TO DO: Go through the data and report each line that holds the string "https".
· · · ·
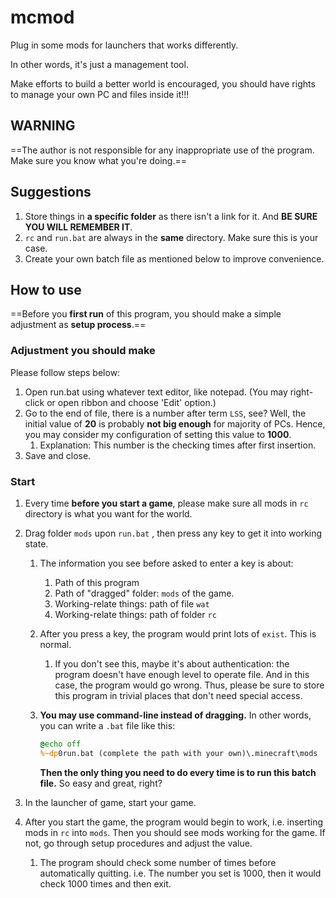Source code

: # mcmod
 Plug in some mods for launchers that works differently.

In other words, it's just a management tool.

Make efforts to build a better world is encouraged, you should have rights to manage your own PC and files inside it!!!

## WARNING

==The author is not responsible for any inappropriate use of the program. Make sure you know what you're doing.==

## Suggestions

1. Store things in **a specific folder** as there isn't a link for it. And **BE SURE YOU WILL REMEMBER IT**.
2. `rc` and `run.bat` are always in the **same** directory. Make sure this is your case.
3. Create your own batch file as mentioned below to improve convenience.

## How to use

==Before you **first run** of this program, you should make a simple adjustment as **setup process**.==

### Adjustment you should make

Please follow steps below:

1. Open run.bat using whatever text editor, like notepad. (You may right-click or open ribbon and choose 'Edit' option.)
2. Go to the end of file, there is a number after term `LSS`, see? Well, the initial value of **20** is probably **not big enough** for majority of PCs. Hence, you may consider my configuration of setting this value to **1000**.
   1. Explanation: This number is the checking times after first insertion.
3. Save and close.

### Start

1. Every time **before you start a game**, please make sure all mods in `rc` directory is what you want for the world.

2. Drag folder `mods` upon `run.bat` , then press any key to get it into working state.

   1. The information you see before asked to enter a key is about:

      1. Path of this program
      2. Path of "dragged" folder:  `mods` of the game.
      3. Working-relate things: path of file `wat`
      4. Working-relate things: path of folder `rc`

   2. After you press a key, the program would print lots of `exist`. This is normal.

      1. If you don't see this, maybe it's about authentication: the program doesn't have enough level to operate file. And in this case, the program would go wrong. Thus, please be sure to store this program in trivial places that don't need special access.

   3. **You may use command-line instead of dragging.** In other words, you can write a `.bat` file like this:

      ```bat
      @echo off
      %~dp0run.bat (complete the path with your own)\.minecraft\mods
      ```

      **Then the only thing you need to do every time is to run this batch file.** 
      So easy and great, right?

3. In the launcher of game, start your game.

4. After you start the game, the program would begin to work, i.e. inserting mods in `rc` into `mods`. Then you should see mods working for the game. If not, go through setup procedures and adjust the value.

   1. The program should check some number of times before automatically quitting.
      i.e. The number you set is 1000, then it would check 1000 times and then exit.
· · · ·
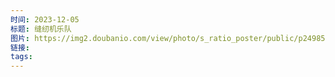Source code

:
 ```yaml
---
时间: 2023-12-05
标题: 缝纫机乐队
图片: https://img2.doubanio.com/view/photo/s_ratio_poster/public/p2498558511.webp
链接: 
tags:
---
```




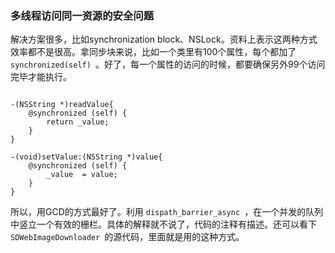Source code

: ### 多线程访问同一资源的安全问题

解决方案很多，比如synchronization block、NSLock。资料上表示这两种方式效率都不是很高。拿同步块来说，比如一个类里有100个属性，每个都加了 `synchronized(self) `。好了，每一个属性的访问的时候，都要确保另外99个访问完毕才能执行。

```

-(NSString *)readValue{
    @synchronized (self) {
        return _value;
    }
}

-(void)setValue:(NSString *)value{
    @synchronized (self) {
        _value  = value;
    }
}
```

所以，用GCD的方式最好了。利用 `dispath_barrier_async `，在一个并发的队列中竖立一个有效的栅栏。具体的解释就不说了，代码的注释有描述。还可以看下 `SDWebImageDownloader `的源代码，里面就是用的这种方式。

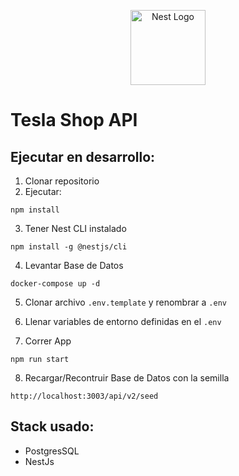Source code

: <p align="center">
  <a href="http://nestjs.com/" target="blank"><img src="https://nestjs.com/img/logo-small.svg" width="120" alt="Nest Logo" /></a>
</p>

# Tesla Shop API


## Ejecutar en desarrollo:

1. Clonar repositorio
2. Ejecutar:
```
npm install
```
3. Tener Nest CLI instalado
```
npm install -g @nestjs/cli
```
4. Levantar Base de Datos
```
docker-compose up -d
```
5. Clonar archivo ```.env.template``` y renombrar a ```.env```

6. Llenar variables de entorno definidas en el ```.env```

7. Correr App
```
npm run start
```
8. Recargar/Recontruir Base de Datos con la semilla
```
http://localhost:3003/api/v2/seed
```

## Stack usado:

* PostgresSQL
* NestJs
· · · ·
RESPONSE TO THIS TASK:
图片: https://img2.doubanio.com/view/photo/s_ratio_poster/public/p2498558511.webp
  <a href="http://nestjs.com/" target="blank"><img src="https://nestjs.com/img/logo-small.svg" width="120" alt="Nest Logo" /></a>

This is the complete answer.